• WHAT TO DO: Each record should reappear exactly in your answer, minus any picture.

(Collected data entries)
════════

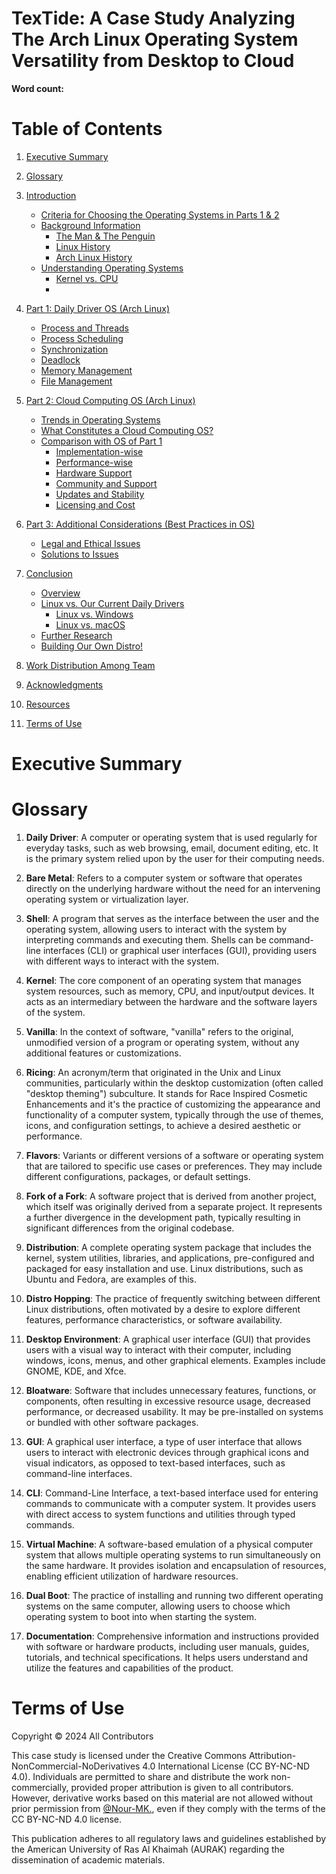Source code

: # TexTide: A Case Study Analyzing The Arch Linux Operating System Versatility from Desktop to Cloud

**Word count:**  

# Table of Contents

1. [Executive Summary](#executive-summary)
2. [Glossary](#glossary)
6. [Introduction](#introduction)
    - [Criteria for Choosing the Operating Systems in Parts 1 & 2](#criteria)
    - [Background Information](#background-information)
        - [The Man & The Penguin](#)
        - [Linux History](#linux)
        - [Arch Linux History](#arch-linux)
    - [Understanding Operating Systems](#understanding-operating-systems)
        - [Kernel vs. CPU](#kernel-vs-cpu)
        - 
7. [Part 1: Daily Driver OS (Arch Linux)](#operating-system-one)
    - [Process and Threads](#process-and-threads)
    - [Process Scheduling](#process-scheduling)
    - [Synchronization](#synchronization)
    - [Deadlock](#deadlock)
    - [Memory Management](#memory-management)
    - [File Management](#file-management)
8. [Part 2: Cloud Computing OS (Arch Linux)](#operating-system-two-cloud-os)
   - [Trends in Operating Systems](#)
   - [What Constitutes a Cloud Computing OS?](#)
   - [Comparison with OS of Part 1](#comparison-with-os-one)
       - [Implementation-wise](#)
       - [Performance-wise](#)
       - [Hardware Support](#)
       - [Community and Support](#)
       - [Updates and Stability](#)
       - [Licensing and Cost](#)
10. [Part 3: Additional Considerations (Best Practices in OS)](#)
    - [Legal and Ethical Issues](#legal-and-ethical-issues)
    - [Solutions to Issues](#solutions-to-issues)
11. [Conclusion](#conclusion)
    - [Overview](#overview)
    - [Linux vs. Our Current Daily Drivers](#)
        - [Linux vs. Windows](#)
        - [Linux vs. macOS](#)
    - [Further Research](#further-research)
    - [Building Our Own Distro!](#building-our-own-distro)
12. [Work Distribution Among Team](#work-graph)
19. [Acknowledgments](#acknowledgments)
14. [Resources](#resources)

18. [Terms of Use](#terms-of-use)

# Executive Summary

# Glossary
1. **Daily Driver**: A computer or operating system that is used regularly for everyday tasks, such as web browsing, email, document editing, etc. It is the primary system relied upon by the user for their computing needs.

2. **Bare Metal**: Refers to a computer system or software that operates directly on the underlying hardware without the need for an intervening operating system or virtualization layer.

3. **Shell**: A program that serves as the interface between the user and the operating system, allowing users to interact with the system by interpreting commands and executing them. Shells can be command-line interfaces (CLI) or graphical user interfaces (GUI), providing users with different ways to interact with the system.

4. **Kernel**: The core component of an operating system that manages system resources, such as memory, CPU, and input/output devices. It acts as an intermediary between the hardware and the software layers of the system.

5. **Vanilla**: In the context of software, "vanilla" refers to the original, unmodified version of a program or operating system, without any additional features or customizations.

6. **Ricing**: An acronym/term that originated in the Unix and Linux communities, particularly within the desktop customization (often called "desktop theming") subculture. It stands for Race Inspired Cosmetic Enhancements and it's the practice of customizing the appearance and functionality of a computer system, typically through the use of themes, icons, and configuration settings, to achieve a desired aesthetic or performance.

7. **Flavors**: Variants or different versions of a software or operating system that are tailored to specific use cases or preferences. They may include different configurations, packages, or default settings.

8. **Fork of a Fork**: A software project that is derived from another project, which itself was originally derived from a separate project. It represents a further divergence in the development path, typically resulting in significant differences from the original codebase.

9. **Distribution**: A complete operating system package that includes the kernel, system utilities, libraries, and applications, pre-configured and packaged for easy installation and use. Linux distributions, such as Ubuntu and Fedora, are examples of this.

10. **Distro Hopping**: The practice of frequently switching between different Linux distributions, often motivated by a desire to explore different features, performance characteristics, or software availability.

11. **Desktop Environment**: A graphical user interface (GUI) that provides users with a visual way to interact with their computer, including windows, icons, menus, and other graphical elements. Examples include GNOME, KDE, and Xfce.

12. **Bloatware**: Software that includes unnecessary features, functions, or components, often resulting in excessive resource usage, decreased performance, or decreased usability. It may be pre-installed on systems or bundled with other software packages.

13. **GUI**: A graphical user interface, a type of user interface that allows users to interact with electronic devices through graphical icons and visual indicators, as opposed to text-based interfaces, such as command-line interfaces.

14. **CLI**: Command-Line Interface, a text-based interface used for entering commands to communicate with a computer system. It provides users with direct access to system functions and utilities through typed commands.

15. **Virtual Machine**: A software-based emulation of a physical computer system that allows multiple operating systems to run simultaneously on the same hardware. It provides isolation and encapsulation of resources, enabling efficient utilization of hardware resources.

16. **Dual Boot**: The practice of installing and running two different operating systems on the same computer, allowing users to choose which operating system to boot into when starting the system.

17. **Documentation**: Comprehensive information and instructions provided with software or hardware products, including user manuals, guides, tutorials, and technical specifications. It helps users understand and utilize the features and capabilities of the product.


# Terms of Use
Copyright © 2024 All Contributors

This case study is licensed under the Creative Commons Attribution-NonCommercial-NoDerivatives 4.0 International License (CC BY-NC-ND 4.0). Individuals are permitted to share and distribute the work non-commercially, provided proper attribution is given to all contributors. However, derivative works based on this material are not allowed without prior permission from [@Nour-MK.](https://github.com/Nour-MK), even if they comply with the terms of the CC BY-NC-ND 4.0 license.

This publication adheres to all regulatory laws and guidelines established by the American University of Ras Al Khaimah (AURAK) regarding the dissemination of academic materials.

════════

• TASK RESPONSE:
Source code

: # TexTide: A Case Study Analyzing The Arch Linux Operating System Versatility from Desktop to Cloud

**Word count:**  

# Table of Contents

1. [Executive Summary](#executive-summary)
2. [Glossary](#glossary)
6. [Introduction](#introduction)
    - [Criteria for Choosing the Operating Systems in Parts 1 & 2](#criteria)
    - [Background Information](#background-information)
        - [The Man & The Penguin](#)
        - [Linux History](#linux)
        - [Arch Linux History](#arch-linux)
    - [Understanding Operating Systems](#understanding-operating-systems)
        - [Kernel vs. CPU](#kernel-vs-cpu)
        - 
7. [Part 1: Daily Driver OS (Arch Linux)](#operating-system-one)
    - [Process and Threads](#process-and-threads)
    - [Process Scheduling](#process-scheduling)
    - [Synchronization](#synchronization)
    - [Deadlock](#deadlock)
    - [Memory Management](#memory-management)
    - [File Management](#file-management)
8. [Part 2: Cloud Computing OS (Arch Linux)](#operating-system-two-cloud-os)
   - [Trends in Operating Systems](#)
   - [What Constitutes a Cloud Computing OS?](#)
   - [Comparison with OS of Part 1](#comparison-with-os-one)
       - [Implementation-wise](#)
       - [Performance-wise](#)
       - [Hardware Support](#)
       - [Community and Support](#)
       - [Updates and Stability](#)
       - [Licensing and Cost](#)
10. [Part 3: Additional Considerations (Best Practices in OS)](#)
    - [Legal and Ethical Issues](#legal-and-ethical-issues)
    - [Solutions to Issues](#solutions-to-issues)
11. [Conclusion](#conclusion)
    - [Overview](#overview)
    - [Linux vs. Our Current Daily Drivers](#)
        - [Linux vs. Windows](#)
        - [Linux vs. macOS](#)
    - [Further Research](#further-research)
    - [Building Our Own Distro!](#building-our-own-distro)
12. [Work Distribution Among Team](#work-graph)
19. [Acknowledgments](#acknowledgments)
14. [Resources](#resources)

18. [Terms of Use](#terms-of-use)

# Executive Summary

# Glossary
1. **Daily Driver**: A computer or operating system that is used regularly for everyday tasks, such as web browsing, email, document editing, etc. It is the primary system relied upon by the user for their computing needs.

2. **Bare Metal**: Refers to a computer system or software that operates directly on the underlying hardware without the need for an intervening operating system or virtualization layer.

3. **Shell**: A program that serves as the interface between the user and the operating system, allowing users to interact with the system by interpreting commands and executing them. Shells can be command-line interfaces (CLI) or graphical user interfaces (GUI), providing users with different ways to interact with the system.

4. **Kernel**: The core component of an operating system that manages system resources, such as memory, CPU, and input/output devices. It acts as an intermediary between the hardware and the software layers of the system.

5. **Vanilla**: In the context of software, "vanilla" refers to the original, unmodified version of a program or operating system, without any additional features or customizations.

6. **Ricing**: An acronym/term that originated in the Unix and Linux communities, particularly within the desktop customization (often called "desktop theming") subculture. It stands for Race Inspired Cosmetic Enhancements and it's the practice of customizing the appearance and functionality of a computer system, typically through the use of themes, icons, and configuration settings, to achieve a desired aesthetic or performance.

7. **Flavors**: Variants or different versions of a software or operating system that are tailored to specific use cases or preferences. They may include different configurations, packages, or default settings.

8. **Fork of a Fork**: A software project that is derived from another project, which itself was originally derived from a separate project. It represents a further divergence in the development path, typically resulting in significant differences from the original codebase.

9. **Distribution**: A complete operating system package that includes the kernel, system utilities, libraries, and applications, pre-configured and packaged for easy installation and use. Linux distributions, such as Ubuntu and Fedora, are examples of this.

10. **Distro Hopping**: The practice of frequently switching between different Linux distributions, often motivated by a desire to explore different features, performance characteristics, or software availability.

11. **Desktop Environment**: A graphical user interface (GUI) that provides users with a visual way to interact with their computer, including windows, icons, menus, and other graphical elements. Examples include GNOME, KDE, and Xfce.

12. **Bloatware**: Software that includes unnecessary features, functions, or components, often resulting in excessive resource usage, decreased performance, or decreased usability. It may be pre-installed on systems or bundled with other software packages.

13. **GUI**: A graphical user interface, a type of user interface that allows users to interact with electronic devices through graphical icons and visual indicators, as opposed to text-based interfaces, such as command-line interfaces.

14. **CLI**: Command-Line Interface, a text-based interface used for entering commands to communicate with a computer system. It provides users with direct access to system functions and utilities through typed commands.

15. **Virtual Machine**: A software-based emulation of a physical computer system that allows multiple operating systems to run simultaneously on the same hardware. It provides isolation and encapsulation of resources, enabling efficient utilization of hardware resources.

16. **Dual Boot**: The practice of installing and running two different operating systems on the same computer, allowing users to choose which operating system to boot into when starting the system.

17. **Documentation**: Comprehensive information and instructions provided with software or hardware products, including user manuals, guides, tutorials, and technical specifications. It helps users understand and utilize the features and capabilities of the product.


# Terms of Use
Copyright © 2024 All Contributors

This case study is licensed under the Creative Commons Attribution-NonCommercial-NoDerivatives 4.0 International License (CC BY-NC-ND 4.0). Individuals are permitted to share and distribute the work non-commercially, provided proper attribution is given to all contributors. However, derivative works based on this material are not allowed without prior permission from [@Nour-MK.](https://github.com/Nour-MK), even if they comply with the terms of the CC BY-NC-ND 4.0 license.

This publication adheres to all regulatory laws and guidelines established by the American University of Ras Al Khaimah (AURAK) regarding the dissemination of academic materials.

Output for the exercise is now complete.